Document images with source code

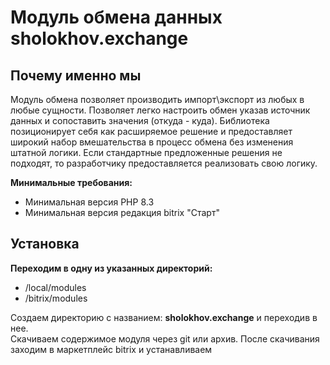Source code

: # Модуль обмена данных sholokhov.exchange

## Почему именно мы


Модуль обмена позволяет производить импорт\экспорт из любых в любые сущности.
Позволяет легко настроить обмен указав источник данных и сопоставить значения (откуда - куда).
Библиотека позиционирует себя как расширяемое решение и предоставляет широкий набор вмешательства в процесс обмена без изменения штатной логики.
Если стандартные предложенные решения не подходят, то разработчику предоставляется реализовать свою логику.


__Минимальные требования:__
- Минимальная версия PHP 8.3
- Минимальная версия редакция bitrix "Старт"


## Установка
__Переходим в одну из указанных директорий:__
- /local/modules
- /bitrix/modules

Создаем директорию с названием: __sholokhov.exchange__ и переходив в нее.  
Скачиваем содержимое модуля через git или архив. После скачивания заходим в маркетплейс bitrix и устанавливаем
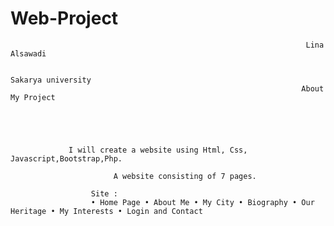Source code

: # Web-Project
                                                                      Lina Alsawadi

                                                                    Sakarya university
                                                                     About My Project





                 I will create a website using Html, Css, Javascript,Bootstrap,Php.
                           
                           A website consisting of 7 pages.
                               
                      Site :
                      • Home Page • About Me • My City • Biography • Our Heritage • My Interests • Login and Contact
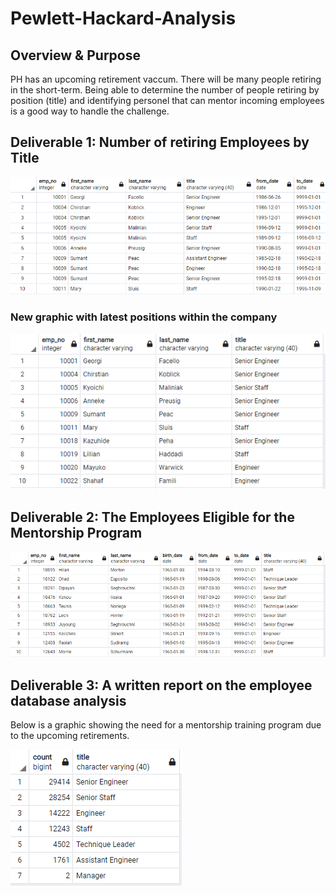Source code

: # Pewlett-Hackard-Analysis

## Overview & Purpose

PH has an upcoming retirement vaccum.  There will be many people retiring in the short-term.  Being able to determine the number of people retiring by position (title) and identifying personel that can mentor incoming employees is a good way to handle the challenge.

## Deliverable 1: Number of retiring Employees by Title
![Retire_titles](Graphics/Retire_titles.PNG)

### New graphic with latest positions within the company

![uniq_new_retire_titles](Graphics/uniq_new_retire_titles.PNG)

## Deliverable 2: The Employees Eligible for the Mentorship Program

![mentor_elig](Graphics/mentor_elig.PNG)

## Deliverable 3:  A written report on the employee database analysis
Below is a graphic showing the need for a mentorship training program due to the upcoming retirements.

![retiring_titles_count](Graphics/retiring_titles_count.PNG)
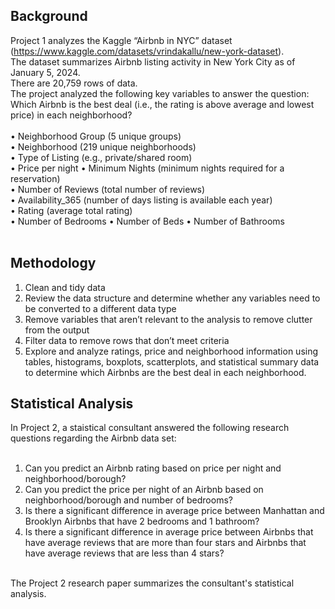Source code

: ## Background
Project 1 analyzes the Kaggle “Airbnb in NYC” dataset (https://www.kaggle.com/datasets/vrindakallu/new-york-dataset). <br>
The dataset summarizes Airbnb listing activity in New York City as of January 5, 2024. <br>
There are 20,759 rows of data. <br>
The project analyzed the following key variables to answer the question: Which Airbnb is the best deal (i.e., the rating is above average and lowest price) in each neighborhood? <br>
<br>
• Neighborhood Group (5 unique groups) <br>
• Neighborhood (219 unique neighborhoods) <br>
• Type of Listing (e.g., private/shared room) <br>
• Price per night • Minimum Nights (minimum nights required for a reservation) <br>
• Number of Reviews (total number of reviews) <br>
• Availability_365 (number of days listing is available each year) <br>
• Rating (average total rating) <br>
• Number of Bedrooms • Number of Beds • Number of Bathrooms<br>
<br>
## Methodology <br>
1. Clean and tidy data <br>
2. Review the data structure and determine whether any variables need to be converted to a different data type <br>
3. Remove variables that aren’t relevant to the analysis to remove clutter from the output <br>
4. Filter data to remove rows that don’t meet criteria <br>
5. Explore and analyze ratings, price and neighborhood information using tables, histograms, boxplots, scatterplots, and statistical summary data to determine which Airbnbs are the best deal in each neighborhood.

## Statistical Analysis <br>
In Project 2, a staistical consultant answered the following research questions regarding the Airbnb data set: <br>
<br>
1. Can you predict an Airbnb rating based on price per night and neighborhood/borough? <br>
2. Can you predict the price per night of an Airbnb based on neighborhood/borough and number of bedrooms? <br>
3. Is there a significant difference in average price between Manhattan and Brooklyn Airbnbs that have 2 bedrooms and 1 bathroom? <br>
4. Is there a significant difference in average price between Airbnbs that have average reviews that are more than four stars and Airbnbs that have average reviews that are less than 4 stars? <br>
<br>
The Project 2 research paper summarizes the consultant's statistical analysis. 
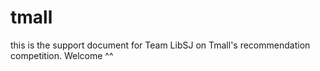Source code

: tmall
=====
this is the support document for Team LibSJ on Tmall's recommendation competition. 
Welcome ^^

• What is being asked: Every line above should be retyped exactly; the pictures do not belong in the copy.

• Exercise solution:
Source code

: # Модуль обмена данных sholokhov.exchange

## Почему именно мы


Модуль обмена позволяет производить импорт\экспорт из любых в любые сущности.
Позволяет легко настроить обмен указав источник данных и сопоставить значения (откуда - куда).
Библиотека позиционирует себя как расширяемое решение и предоставляет широкий набор вмешательства в процесс обмена без изменения штатной логики.
Если стандартные предложенные решения не подходят, то разработчику предоставляется реализовать свою логику.


__Минимальные требования:__
- Минимальная версия PHP 8.3
- Минимальная версия редакция bitrix "Старт"


## Установка
__Переходим в одну из указанных директорий:__
- /local/modules
- /bitrix/modules

Создаем директорию с названием: __sholokhov.exchange__ и переходив в нее.  
Скачиваем содержимое модуля через git или архив. После скачивания заходим в маркетплейс bitrix и устанавливаем
Source code

: # Web-Project
                                                                      Lina Alsawadi

                                                                    Sakarya university
                                                                     About My Project





                 I will create a website using Html, Css, Javascript,Bootstrap,Php.
                           
                           A website consisting of 7 pages.
                               
                      Site :
                      • Home Page • About Me • My City • Biography • Our Heritage • My Interests • Login and Contact
Source code

: # Pewlett-Hackard-Analysis

## Overview & Purpose

PH has an upcoming retirement vaccum.  There will be many people retiring in the short-term.  Being able to determine the number of people retiring by position (title) and identifying personel that can mentor incoming employees is a good way to handle the challenge.

## Deliverable 1: Number of retiring Employees by Title
![Retire_titles](Graphics/Retire_titles.PNG)

### New graphic with latest positions within the company

![uniq_new_retire_titles](Graphics/uniq_new_retire_titles.PNG)

## Deliverable 2: The Employees Eligible for the Mentorship Program

![mentor_elig](Graphics/mentor_elig.PNG)

## Deliverable 3:  A written report on the employee database analysis
Below is a graphic showing the need for a mentorship training program due to the upcoming retirements.

![retiring_titles_count](Graphics/retiring_titles_count.PNG)
Source code

: ## Background
Project 1 analyzes the Kaggle “Airbnb in NYC” dataset (https://www.kaggle.com/datasets/vrindakallu/new-york-dataset). <br>
The dataset summarizes Airbnb listing activity in New York City as of January 5, 2024. <br>
There are 20,759 rows of data. <br>
The project analyzed the following key variables to answer the question: Which Airbnb is the best deal (i.e., the rating is above average and lowest price) in each neighborhood? <br>
<br>
• Neighborhood Group (5 unique groups) <br>
• Neighborhood (219 unique neighborhoods) <br>
• Type of Listing (e.g., private/shared room) <br>
• Price per night • Minimum Nights (minimum nights required for a reservation) <br>
• Number of Reviews (total number of reviews) <br>
• Availability_365 (number of days listing is available each year) <br>
• Rating (average total rating) <br>
• Number of Bedrooms • Number of Beds • Number of Bathrooms<br>
<br>
## Methodology <br>
1. Clean and tidy data <br>
2. Review the data structure and determine whether any variables need to be converted to a different data type <br>
3. Remove variables that aren’t relevant to the analysis to remove clutter from the output <br>
4. Filter data to remove rows that don’t meet criteria <br>
5. Explore and analyze ratings, price and neighborhood information using tables, histograms, boxplots, scatterplots, and statistical summary data to determine which Airbnbs are the best deal in each neighborhood.

## Statistical Analysis <br>
In Project 2, a staistical consultant answered the following research questions regarding the Airbnb data set: <br>
<br>
1. Can you predict an Airbnb rating based on price per night and neighborhood/borough? <br>
2. Can you predict the price per night of an Airbnb based on neighborhood/borough and number of bedrooms? <br>
3. Is there a significant difference in average price between Manhattan and Brooklyn Airbnbs that have 2 bedrooms and 1 bathroom? <br>
4. Is there a significant difference in average price between Airbnbs that have average reviews that are more than four stars and Airbnbs that have average reviews that are less than 4 stars? <br>
<br>
The Project 2 research paper summarizes the consultant's statistical analysis. 
Source code

: tmall
=====
this is the support document for Team LibSJ on Tmall's recommendation competition. 
Welcome ^^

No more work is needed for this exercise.